BEGIN Records provided

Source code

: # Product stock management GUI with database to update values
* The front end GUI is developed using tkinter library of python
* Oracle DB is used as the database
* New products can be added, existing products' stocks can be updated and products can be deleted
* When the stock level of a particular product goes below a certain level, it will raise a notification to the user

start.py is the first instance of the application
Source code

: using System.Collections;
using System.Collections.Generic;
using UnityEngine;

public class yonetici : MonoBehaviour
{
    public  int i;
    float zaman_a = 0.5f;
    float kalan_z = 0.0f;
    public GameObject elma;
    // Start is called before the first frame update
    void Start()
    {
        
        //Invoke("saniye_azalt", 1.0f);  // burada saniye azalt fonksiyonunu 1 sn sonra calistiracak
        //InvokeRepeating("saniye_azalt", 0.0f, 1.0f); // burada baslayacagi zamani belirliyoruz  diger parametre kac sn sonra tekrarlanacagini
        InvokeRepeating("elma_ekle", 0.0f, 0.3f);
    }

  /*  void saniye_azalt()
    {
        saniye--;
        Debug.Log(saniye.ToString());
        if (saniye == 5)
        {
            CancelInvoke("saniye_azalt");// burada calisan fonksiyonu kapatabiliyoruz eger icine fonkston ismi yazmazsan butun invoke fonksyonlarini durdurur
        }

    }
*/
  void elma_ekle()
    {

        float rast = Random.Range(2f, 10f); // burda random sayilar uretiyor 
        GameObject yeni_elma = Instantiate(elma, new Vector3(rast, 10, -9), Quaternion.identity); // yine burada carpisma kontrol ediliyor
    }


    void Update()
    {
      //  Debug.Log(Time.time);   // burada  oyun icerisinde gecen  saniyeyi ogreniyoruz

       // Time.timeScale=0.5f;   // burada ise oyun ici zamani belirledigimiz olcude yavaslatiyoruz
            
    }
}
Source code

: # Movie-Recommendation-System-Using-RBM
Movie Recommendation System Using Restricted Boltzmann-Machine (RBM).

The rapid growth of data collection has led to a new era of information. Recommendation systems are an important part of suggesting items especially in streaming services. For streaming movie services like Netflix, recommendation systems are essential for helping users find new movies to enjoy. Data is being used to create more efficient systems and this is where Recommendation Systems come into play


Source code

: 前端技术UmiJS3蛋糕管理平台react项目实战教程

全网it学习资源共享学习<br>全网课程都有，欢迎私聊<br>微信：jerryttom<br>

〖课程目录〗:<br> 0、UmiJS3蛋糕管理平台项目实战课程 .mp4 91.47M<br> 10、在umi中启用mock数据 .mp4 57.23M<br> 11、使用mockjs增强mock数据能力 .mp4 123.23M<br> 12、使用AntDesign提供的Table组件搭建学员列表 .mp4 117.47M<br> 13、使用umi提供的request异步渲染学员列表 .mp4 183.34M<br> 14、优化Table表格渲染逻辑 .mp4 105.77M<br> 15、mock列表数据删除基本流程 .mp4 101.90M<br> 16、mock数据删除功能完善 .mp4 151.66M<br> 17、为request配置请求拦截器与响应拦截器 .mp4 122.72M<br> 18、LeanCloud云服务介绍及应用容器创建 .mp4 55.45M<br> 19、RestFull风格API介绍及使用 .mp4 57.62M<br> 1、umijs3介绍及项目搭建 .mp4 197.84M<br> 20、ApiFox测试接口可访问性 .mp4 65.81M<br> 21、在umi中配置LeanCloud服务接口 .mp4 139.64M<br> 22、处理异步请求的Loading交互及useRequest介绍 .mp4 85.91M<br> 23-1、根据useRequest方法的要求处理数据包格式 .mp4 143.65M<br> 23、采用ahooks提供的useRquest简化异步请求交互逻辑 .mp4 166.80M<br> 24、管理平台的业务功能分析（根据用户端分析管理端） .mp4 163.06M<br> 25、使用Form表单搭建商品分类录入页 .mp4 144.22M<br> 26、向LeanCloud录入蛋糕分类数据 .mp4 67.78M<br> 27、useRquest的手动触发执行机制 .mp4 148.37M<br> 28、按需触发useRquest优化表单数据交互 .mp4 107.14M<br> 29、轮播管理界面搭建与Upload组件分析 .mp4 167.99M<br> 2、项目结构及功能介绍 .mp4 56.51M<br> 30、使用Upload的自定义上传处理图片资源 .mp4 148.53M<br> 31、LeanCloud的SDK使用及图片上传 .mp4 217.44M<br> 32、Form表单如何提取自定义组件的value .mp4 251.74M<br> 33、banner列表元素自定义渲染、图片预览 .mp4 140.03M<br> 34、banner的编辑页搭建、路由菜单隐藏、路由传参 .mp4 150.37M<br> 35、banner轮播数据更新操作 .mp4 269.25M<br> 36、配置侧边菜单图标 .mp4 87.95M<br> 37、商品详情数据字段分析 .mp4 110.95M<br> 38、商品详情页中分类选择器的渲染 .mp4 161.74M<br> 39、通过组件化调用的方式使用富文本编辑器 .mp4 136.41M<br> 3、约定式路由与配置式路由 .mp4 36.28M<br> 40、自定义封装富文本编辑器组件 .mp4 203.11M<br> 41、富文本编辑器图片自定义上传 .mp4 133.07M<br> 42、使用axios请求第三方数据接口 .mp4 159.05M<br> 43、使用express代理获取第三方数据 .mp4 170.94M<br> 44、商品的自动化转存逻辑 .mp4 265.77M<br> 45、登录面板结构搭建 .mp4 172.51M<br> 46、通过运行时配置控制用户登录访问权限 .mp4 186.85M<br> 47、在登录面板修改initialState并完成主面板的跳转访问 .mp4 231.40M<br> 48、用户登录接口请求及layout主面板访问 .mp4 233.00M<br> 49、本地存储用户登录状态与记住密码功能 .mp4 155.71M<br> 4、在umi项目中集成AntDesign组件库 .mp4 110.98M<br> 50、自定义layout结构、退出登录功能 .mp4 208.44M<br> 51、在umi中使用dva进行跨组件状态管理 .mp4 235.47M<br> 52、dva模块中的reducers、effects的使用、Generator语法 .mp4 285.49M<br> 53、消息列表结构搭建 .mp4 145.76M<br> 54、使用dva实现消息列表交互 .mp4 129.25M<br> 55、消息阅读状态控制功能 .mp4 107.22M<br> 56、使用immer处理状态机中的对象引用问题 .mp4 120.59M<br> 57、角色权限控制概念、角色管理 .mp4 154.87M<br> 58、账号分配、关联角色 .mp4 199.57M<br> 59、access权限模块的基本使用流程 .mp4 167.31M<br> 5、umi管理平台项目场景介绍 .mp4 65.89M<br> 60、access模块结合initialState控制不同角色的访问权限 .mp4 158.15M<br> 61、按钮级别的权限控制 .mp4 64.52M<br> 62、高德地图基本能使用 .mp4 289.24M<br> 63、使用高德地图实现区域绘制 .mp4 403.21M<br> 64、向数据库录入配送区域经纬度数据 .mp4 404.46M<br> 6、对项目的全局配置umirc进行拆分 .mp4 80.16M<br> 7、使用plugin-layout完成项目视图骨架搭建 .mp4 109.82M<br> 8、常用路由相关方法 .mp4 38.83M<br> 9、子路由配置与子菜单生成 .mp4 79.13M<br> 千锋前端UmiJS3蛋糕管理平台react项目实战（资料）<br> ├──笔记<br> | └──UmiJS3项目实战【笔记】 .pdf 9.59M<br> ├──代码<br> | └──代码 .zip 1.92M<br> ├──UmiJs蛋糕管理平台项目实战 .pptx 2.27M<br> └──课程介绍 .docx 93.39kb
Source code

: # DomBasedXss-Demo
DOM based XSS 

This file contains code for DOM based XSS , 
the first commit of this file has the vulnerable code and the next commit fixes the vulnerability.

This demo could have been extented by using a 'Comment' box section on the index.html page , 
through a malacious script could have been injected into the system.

END Records provided

### Work instructions
What is needed is each line of the entries that contains the word "void".

### Response
    void Start()
  /*  void saniye_azalt()
  void elma_ekle()
    void Update()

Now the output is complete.